» WHAT THIS TASK INVOLVES
What lines of the listing include the string "linode"? Show them all.

** EXERCISE DATA follows **

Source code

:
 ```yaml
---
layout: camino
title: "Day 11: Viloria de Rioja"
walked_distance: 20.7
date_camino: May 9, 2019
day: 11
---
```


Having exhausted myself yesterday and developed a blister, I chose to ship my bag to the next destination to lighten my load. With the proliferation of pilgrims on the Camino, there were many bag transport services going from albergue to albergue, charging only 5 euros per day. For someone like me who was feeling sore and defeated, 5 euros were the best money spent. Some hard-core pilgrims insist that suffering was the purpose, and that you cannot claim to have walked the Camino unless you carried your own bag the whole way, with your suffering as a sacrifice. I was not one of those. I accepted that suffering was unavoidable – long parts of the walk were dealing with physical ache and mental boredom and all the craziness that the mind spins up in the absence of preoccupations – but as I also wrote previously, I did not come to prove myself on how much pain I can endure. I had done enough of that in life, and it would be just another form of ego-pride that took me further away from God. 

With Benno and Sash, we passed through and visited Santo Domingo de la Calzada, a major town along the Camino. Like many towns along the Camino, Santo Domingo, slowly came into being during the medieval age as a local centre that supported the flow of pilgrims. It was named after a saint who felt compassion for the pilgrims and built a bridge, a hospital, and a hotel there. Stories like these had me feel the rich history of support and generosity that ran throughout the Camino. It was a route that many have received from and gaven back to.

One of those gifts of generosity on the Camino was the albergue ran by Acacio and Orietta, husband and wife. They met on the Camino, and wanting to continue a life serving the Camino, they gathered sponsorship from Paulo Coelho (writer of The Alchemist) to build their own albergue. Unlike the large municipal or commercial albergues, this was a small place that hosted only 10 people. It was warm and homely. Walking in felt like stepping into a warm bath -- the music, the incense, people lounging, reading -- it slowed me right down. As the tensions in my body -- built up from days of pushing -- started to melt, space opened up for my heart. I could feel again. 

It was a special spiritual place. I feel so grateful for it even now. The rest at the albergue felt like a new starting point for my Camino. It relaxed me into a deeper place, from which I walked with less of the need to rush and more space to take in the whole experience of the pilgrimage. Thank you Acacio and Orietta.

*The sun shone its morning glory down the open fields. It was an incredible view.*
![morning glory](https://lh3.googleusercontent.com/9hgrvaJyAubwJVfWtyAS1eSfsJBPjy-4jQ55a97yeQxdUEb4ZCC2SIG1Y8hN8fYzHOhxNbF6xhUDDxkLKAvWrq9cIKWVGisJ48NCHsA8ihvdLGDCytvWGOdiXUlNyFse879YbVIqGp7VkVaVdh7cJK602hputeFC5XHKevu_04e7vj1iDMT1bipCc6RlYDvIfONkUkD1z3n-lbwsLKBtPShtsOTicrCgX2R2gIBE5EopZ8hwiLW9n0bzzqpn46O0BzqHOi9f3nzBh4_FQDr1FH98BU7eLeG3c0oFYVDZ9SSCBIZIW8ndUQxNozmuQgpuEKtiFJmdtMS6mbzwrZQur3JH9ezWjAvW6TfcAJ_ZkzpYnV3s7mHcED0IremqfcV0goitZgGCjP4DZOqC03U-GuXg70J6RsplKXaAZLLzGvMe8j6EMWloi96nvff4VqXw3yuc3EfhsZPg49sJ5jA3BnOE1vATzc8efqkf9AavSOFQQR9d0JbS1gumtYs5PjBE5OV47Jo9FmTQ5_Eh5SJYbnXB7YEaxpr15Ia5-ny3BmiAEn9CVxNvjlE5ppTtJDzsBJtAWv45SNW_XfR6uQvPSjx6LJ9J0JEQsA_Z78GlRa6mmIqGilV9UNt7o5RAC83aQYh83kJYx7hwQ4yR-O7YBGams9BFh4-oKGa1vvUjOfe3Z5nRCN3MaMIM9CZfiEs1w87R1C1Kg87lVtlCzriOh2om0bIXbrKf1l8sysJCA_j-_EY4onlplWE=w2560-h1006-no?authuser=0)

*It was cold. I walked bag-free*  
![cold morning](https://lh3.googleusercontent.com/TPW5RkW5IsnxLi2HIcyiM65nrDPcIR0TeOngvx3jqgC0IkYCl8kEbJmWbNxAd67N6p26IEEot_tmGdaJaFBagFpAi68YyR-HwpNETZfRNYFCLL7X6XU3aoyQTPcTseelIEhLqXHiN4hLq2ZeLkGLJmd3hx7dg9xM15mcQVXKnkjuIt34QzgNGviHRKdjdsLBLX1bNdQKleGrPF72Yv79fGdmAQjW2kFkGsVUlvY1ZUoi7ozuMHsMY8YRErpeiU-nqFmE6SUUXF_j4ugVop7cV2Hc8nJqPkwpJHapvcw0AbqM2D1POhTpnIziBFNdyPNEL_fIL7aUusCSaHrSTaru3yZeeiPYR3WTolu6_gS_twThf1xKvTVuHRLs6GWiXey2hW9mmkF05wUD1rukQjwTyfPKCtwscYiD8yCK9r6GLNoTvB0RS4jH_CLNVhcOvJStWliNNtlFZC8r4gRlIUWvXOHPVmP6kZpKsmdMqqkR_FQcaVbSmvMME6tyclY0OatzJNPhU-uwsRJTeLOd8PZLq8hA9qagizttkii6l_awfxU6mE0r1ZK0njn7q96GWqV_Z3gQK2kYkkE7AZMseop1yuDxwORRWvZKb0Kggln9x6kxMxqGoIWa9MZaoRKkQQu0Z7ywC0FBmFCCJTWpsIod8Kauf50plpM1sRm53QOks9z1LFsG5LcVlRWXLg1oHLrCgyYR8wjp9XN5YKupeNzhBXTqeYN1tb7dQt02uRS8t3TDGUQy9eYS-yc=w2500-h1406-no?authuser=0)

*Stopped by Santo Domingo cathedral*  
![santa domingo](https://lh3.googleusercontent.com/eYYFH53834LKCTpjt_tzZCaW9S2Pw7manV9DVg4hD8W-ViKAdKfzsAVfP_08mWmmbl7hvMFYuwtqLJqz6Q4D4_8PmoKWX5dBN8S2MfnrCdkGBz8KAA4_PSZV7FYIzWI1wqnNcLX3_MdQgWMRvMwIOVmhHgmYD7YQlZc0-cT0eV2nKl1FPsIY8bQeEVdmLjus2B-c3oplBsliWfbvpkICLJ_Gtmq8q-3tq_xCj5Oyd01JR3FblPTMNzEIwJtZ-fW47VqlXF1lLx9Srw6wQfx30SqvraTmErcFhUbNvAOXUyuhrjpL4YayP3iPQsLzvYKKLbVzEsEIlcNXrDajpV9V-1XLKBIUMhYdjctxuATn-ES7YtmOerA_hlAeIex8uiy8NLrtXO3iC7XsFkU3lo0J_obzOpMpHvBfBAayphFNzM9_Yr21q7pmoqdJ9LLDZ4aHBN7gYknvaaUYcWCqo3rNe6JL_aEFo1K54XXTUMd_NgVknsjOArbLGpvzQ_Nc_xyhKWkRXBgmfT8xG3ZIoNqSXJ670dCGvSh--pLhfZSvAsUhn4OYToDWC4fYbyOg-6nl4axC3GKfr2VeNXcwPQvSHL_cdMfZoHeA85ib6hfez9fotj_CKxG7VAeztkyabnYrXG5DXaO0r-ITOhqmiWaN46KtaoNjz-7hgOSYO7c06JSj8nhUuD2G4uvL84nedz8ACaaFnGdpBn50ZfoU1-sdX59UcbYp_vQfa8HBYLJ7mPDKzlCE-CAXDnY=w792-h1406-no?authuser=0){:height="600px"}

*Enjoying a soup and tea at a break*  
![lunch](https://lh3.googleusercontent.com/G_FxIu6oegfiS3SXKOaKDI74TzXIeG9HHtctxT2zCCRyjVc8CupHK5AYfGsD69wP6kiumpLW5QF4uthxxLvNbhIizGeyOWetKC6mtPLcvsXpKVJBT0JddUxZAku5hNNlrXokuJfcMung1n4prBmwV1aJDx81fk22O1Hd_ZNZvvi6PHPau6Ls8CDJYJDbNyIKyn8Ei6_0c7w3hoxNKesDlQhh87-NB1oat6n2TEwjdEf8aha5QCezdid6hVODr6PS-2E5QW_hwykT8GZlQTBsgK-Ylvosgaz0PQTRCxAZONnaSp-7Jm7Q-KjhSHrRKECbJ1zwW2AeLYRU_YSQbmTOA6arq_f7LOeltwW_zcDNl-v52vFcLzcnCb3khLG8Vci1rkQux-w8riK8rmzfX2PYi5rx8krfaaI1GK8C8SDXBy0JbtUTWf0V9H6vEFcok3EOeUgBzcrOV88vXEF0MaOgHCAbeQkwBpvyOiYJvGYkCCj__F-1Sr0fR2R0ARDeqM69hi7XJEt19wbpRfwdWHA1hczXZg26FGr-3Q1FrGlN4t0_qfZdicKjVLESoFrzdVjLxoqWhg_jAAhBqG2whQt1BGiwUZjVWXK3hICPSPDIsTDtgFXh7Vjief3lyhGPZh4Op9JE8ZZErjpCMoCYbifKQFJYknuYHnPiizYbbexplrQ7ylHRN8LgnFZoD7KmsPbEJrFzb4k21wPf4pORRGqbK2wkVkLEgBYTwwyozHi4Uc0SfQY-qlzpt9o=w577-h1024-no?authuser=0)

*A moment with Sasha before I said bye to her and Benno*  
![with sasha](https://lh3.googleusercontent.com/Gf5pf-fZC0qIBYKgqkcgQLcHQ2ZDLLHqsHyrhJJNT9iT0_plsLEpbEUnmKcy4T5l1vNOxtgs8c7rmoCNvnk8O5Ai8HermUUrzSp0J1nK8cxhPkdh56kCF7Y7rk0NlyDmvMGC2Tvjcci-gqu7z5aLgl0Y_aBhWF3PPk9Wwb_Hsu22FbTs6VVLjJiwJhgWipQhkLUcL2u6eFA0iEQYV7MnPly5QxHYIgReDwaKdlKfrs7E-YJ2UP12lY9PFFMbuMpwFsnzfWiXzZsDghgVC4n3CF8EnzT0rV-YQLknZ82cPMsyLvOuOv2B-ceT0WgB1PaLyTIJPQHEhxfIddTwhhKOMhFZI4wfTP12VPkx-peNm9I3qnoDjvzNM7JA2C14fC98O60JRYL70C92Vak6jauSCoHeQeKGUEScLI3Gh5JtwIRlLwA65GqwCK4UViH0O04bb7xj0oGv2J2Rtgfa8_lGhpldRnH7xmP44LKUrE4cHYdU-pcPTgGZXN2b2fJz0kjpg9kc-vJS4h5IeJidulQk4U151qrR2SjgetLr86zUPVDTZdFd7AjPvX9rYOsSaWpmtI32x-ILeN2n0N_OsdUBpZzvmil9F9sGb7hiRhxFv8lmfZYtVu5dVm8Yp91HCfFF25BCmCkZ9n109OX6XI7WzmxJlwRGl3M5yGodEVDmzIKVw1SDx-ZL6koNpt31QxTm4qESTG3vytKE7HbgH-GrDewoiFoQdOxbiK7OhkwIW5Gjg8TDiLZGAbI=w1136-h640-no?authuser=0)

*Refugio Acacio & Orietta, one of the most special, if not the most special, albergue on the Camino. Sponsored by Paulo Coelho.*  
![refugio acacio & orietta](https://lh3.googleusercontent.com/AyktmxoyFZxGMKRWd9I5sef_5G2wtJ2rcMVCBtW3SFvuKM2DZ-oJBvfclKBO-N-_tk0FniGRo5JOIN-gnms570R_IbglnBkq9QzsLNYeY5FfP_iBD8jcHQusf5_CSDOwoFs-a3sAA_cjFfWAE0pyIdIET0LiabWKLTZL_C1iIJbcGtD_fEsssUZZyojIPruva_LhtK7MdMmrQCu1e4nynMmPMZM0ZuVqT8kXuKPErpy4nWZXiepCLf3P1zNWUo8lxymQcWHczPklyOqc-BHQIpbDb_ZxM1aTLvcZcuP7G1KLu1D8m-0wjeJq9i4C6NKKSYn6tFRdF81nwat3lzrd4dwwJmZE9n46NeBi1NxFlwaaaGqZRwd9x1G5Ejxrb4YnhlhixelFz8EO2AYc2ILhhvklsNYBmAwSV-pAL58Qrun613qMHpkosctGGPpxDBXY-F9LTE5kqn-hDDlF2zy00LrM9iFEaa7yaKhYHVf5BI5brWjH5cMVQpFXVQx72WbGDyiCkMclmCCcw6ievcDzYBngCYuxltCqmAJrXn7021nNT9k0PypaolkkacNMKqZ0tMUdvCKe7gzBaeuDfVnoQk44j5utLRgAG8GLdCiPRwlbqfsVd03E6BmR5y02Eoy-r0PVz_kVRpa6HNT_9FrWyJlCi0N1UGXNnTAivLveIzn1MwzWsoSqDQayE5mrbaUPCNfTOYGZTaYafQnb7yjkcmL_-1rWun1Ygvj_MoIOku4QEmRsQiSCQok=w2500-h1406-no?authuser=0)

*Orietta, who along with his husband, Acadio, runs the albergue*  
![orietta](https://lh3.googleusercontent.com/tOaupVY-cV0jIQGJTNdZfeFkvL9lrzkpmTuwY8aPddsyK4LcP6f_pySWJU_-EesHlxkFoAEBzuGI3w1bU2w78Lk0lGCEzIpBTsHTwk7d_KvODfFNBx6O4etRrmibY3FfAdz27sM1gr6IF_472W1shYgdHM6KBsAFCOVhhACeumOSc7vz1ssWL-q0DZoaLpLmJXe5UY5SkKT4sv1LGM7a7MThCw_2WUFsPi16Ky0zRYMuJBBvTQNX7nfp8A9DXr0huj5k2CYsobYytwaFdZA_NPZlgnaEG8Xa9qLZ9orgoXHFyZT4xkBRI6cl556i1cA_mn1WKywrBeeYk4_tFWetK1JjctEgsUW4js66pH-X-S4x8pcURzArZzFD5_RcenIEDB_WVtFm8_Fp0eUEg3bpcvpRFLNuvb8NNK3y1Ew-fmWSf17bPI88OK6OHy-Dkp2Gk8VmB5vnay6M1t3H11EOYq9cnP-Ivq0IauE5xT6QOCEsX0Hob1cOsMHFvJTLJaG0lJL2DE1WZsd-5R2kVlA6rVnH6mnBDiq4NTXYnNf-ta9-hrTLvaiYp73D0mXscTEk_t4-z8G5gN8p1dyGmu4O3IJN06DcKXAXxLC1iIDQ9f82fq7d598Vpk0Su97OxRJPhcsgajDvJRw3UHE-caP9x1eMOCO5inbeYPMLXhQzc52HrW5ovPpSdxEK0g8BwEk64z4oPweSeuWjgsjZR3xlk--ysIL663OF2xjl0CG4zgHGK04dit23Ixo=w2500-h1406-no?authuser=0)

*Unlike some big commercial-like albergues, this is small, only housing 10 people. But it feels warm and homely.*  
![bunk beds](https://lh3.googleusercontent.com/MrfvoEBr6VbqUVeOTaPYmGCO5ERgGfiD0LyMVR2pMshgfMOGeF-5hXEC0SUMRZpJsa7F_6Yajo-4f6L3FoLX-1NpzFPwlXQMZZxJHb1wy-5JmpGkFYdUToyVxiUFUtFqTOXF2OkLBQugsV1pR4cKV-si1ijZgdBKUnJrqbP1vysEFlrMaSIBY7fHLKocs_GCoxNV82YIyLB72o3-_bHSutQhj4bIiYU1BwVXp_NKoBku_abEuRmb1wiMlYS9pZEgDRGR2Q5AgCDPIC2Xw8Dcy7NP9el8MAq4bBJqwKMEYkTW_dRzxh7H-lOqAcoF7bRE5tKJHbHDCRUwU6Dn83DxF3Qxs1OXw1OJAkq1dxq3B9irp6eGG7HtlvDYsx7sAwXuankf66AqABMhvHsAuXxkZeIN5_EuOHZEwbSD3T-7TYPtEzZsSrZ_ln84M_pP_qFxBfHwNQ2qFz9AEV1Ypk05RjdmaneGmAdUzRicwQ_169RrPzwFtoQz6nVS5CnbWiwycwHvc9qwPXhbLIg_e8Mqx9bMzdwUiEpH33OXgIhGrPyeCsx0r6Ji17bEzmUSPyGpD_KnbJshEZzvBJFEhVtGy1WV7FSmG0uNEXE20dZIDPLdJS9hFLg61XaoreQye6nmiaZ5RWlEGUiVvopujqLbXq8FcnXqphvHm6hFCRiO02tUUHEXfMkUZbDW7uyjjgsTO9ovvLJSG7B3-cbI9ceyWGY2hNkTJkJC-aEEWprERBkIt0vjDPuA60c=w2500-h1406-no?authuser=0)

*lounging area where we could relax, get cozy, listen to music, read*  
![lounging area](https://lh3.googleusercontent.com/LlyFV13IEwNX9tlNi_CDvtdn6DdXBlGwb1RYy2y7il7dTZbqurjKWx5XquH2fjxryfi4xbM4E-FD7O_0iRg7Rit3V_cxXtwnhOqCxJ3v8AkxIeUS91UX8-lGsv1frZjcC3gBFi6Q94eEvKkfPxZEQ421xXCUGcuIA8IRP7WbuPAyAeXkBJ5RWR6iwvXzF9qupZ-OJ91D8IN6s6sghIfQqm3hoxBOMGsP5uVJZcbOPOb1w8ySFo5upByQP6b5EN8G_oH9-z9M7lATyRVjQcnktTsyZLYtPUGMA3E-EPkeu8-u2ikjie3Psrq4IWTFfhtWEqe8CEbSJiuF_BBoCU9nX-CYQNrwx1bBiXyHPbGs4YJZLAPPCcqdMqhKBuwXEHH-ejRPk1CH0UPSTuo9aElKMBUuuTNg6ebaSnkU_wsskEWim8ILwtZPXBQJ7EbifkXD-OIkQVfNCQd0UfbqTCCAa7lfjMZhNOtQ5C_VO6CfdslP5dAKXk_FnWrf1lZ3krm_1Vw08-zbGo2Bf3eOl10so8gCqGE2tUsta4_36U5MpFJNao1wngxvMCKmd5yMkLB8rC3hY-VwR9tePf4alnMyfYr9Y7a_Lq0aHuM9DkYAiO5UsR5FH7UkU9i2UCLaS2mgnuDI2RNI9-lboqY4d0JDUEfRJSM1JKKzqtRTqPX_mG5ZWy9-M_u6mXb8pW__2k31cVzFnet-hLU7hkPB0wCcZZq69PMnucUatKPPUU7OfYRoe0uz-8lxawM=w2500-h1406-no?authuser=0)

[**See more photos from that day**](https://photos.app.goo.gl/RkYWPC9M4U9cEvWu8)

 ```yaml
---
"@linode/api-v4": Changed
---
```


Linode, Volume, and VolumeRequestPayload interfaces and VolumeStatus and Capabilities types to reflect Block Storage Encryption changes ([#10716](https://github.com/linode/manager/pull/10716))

** End of EXERCISE DATA **

» SOLVED PROBLEM
"@linode/api-v4": Changed
Linode, Volume, and VolumeRequestPayload interfaces and VolumeStatus and Capabilities types to reflect Block Storage Encryption changes ([#10716](https://github.com/linode/manager/pull/10716))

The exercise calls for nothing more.